Question

The equilibrium constant for the disproportionation of ${\text{HgC}}{{\text{l}}_{\text{2}}}$ into ${\text{HgC}}{{\text{l}}^ + }$ and ${\text{HgCl}}_3^ -$ is ______
Given, ${\text{HgC}}{{\text{l}}^ + } + {\text{C}}{{\text{l}}^ - } \rightleftharpoons {\text{HgC}}{{\text{l}}_{\text{2}}};{\text{ }}{{\text{K}}_1} = 3 \times {10^6}$
${\text{HgC}}{{\text{l}}_{\text{2}}} + {\text{C}}{{\text{l}}^ - } \rightleftharpoons {\text{HgCl}}_3^ - ;{\text{ }}{{\text{K}}_2} = 9.0$
A.$27 \times {10^6}$
B.$3.3 \times {10^{ - 7}}$
C.$3.3 \times {10^{ - 6}}$
D.$3 \times {10^{ - 6}}$

Answer 1

We know that the reaction in which one reactant gets oxidized and the same reactant gets reduced is known as disproportionation reaction.
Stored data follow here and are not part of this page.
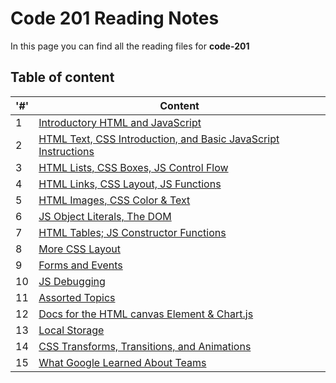 # Code 201 Reading Notes
In this page you can find all the reading files for **code-201**


## Table of content 

|'#' |  Content |
| ------------ | -------------|
| 1  | [Introductory HTML and JavaScript](class-01.md)|
| 2  | [HTML Text, CSS Introduction, and Basic JavaScript Instructions](class-02.md)|
| 3  | [HTML Lists, CSS Boxes, JS Control Flow](class-03.md) |
| 4  | [HTML Links, CSS Layout, JS Functions](class-04.md)|
| 5  | [HTML Images, CSS Color & Text](Read05.md)|
| 6  | [JS Object Literals, The DOM](Read06.md)|
| 7  | [HTML Tables; JS Constructor Functions](Read07.md)|
| 8  | [More CSS Layout](Read08.md)|
| 9  | [Forms and Events](Read09.md)|
| 10 | [JS Debugging](Read10.md)|
| 11 | [Assorted Topics](Read11.md)|
| 12 | [Docs for the HTML canvas Element & Chart.js](Read12.md)|
| 13 | [Local Storage](Read13.md)|
| 14 | [CSS Transforms, Transitions, and Animations](Read14a.md)|
| 15 | [What Google Learned About Teams](Read14b.md)|

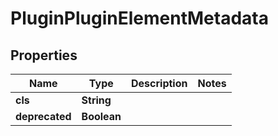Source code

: 

# PluginPluginElementMetadata


## Properties

| Name | Type | Description | Notes |
|------------ | ------------- | ------------- | -------------|
|**cls** | **String** |  |  |
|**deprecated** | **Boolean** |  |  |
The disproportionation reaction is also known as dismutation reaction. The ratio of the product of concentrations of products to the product of concentrations of reactants, each raised to the power of their stoichiometric coefficients in the balanced chemical equation is known as the equilibrium constant. The equilibrium constant is denoted by ${\text{K}}$.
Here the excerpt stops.